(Saved data entries)

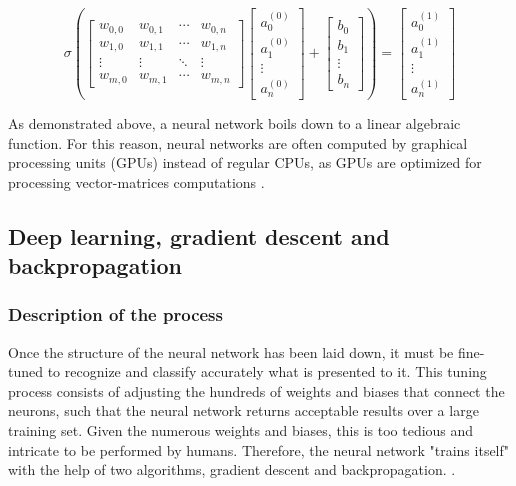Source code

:\documentclass[12pt,a4paper,notitlepage]{article}
\begin{document}
\begin{displaymath}
	\sigma
	\left(
	\begin{bmatrix}
		w_{0,0} & w_{0,1} & \cdots & w_{0,n}\\
		w_{1,0} & w_{1,1} & \cdots & w_{1,n}\\
		\vdots & \vdots & \ddots & \vdots\\
		w_{m,0} & w_{m,1} & \cdots & w_{m,n}
	\end{bmatrix}
	\begin{bmatrix}
		a_{0}^{(0)}\\
		a_{1}^{(0)}\\
		\vdots\\
		a_{n}^{(0)}
	\end{bmatrix}
	+
	\begin{bmatrix}
		b_{0}\\
		b_{1}\\
		\vdots\\
		b_{n}
	\end{bmatrix}
	\right)
	=
	\begin{bmatrix}
		a_{0}^{(1)}\\
		a_{1}^{(1)}\\
		\vdots\\
		a_{n}^{(1)}
	\end{bmatrix}
\end{displaymath}

As demonstrated above, a neural network boils down to a linear algebraic function. For this reason, neural networks are often computed by graphical processing units (GPUs) instead of regular CPUs, as GPUs are optimized for processing vector-matrices computations \cite{salter_cart_2021}.

\subsection{Deep learning, gradient descent and backpropagation}\label{deep-learning}
\subsubsection{Description of the process}
Once the structure of the neural network has been laid down, it must be fine-tuned to recognize and classify accurately what is presented to it. This tuning process consists of adjusting the hundreds of weights and biases that connect the neurons, such that the neural network returns acceptable results over a large training set. Given the numerous weights and biases, this is too tedious and intricate to be performed by humans. Therefore, the neural network "trains itself" with the help of two algorithms, gradient descent and backpropagation. \cite{ibm_cloud_education_what_2020}.
\end{document}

▸ What to do: Output a verbatim copy of the entries and skip the pictures.

▸ Final answer:
Source code

:\documentclass[12pt,a4paper,notitlepage]{article}
\begin{document}
\begin{displaymath}
	\sigma
	\left(
	\begin{bmatrix}
		w_{0,0} & w_{0,1} & \cdots & w_{0,n}\\
		w_{1,0} & w_{1,1} & \cdots & w_{1,n}\\
		\vdots & \vdots & \ddots & \vdots\\
		w_{m,0} & w_{m,1} & \cdots & w_{m,n}
	\end{bmatrix}
	\begin{bmatrix}
		a_{0}^{(0)}\\
		a_{1}^{(0)}\\
		\vdots\\
		a_{n}^{(0)}
	\end{bmatrix}
	+
	\begin{bmatrix}
		b_{0}\\
		b_{1}\\
		\vdots\\
		b_{n}
	\end{bmatrix}
	\right)
	=
	\begin{bmatrix}
		a_{0}^{(1)}\\
		a_{1}^{(1)}\\
		\vdots\\
		a_{n}^{(1)}
	\end{bmatrix}
\end{displaymath}

As demonstrated above, a neural network boils down to a linear algebraic function. For this reason, neural networks are often computed by graphical processing units (GPUs) instead of regular CPUs, as GPUs are optimized for processing vector-matrices computations \cite{salter_cart_2021}.

\subsection{Deep learning, gradient descent and backpropagation}\label{deep-learning}
\subsubsection{Description of the process}
Once the structure of the neural network has been laid down, it must be fine-tuned to recognize and classify accurately what is presented to it. This tuning process consists of adjusting the hundreds of weights and biases that connect the neurons, such that the neural network returns acceptable results over a large training set. Given the numerous weights and biases, this is too tedious and intricate to be performed by humans. Therefore, the neural network "trains itself" with the help of two algorithms, gradient descent and backpropagation. \cite{ibm_cloud_education_what_2020}.
\end{document}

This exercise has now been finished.